Let's see some descriptive statistics that summarize the central tendency, dispersion and shape of our dataset:

In [48]:
df.describe()

Unnamed: 0,Value
count,200.0
mean,0.070807
std,0.082884
min,-0.1181
25%,0.012035
50%,0.064337
75%,0.129345
max,0.266385


Let's also plot our dataset:

In [49]:
data = [go.Scatter(x=df.Date, y=df.Value, name='Returns data')]
layout = go.Layout(
    title='Returns data',
    xaxis=dict(title='Date'),
    yaxis=dict(title='Return', tickformat='.0%')
)

In [50]:
fig = go.Figure(data=data, layout=layout)
py.iplot(fig)

# Adding Outliers<a class="anchor" id="add_outliers"></a>

[Back to Table of Contents](#toc)

Our dataset is generated using Gaussian distribution and does not seem to have many outliers.
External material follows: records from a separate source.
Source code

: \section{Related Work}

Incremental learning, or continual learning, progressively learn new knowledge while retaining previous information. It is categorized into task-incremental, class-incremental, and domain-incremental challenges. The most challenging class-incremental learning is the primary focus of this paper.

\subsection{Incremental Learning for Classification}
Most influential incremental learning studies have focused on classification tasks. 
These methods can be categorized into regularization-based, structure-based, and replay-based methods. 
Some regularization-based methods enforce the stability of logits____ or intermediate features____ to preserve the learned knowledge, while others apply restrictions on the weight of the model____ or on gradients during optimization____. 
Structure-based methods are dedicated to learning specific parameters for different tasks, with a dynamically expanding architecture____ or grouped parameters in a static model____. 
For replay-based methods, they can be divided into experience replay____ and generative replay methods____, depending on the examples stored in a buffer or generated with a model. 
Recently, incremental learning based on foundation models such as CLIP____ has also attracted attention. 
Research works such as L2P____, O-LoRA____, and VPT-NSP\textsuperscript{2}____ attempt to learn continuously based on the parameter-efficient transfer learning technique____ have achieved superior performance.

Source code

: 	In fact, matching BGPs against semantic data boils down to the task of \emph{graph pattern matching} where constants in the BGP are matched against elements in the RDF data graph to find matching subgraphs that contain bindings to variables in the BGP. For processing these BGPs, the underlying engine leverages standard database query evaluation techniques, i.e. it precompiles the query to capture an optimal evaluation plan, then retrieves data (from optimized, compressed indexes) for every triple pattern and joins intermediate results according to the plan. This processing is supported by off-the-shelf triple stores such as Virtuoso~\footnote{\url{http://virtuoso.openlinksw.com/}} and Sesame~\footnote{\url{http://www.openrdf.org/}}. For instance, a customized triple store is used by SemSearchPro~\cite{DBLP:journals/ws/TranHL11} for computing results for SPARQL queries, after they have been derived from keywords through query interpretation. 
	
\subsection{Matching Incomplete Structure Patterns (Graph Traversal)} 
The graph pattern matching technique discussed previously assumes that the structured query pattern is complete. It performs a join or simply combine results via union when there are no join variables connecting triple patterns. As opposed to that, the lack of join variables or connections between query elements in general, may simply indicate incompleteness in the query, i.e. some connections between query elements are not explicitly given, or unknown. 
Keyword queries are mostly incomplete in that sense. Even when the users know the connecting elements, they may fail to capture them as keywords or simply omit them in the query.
We can modify the dataset and add some ourliers to it:

In [51]:
def create_outliers(df, interval, value_col, min_intensity ,max_intensity):
    df = df.copy()
    df['Outlier'] = False
    df['Intensity'] = None
    idx = 0
    for jdx in range(interval, df.shape[0]+1, interval):
        if jdx >= df.shape[0]:
            break
        curr_max_idx = df.iloc[idx:jdx][value_col].idxmax()
        curr_min_idx = df.iloc[idx:jdx][value_col].idxmin()
        intensity = np.random.uniform(0., max_intensity)
        df.loc[curr_max_idx, value_col] = intensity + df.loc[curr_max_idx, value_col]
        df.loc[curr_max_idx, 'Outlier'] = True
        df.loc[curr_max_idx, 'Intensity'] = intensity
        
        intensity = np.random.uniform(min_intensity, 0)
        df.loc[curr_min_idx, value_col] = intensity + df.loc[curr_min_idx, value_col]
        df.loc[curr_min_idx, 'Outlier'] = True
        df.loc[curr_min_idx, 'Intensity'] = intensity
        idx = jdx
    return df

In [52]:
interval = 36
value_col = 'Value'
min_intensity = -.1
max_intensity = .5
df_w_outliers = create_outliers(df, interval, value_col, min_intensity, max_intensity)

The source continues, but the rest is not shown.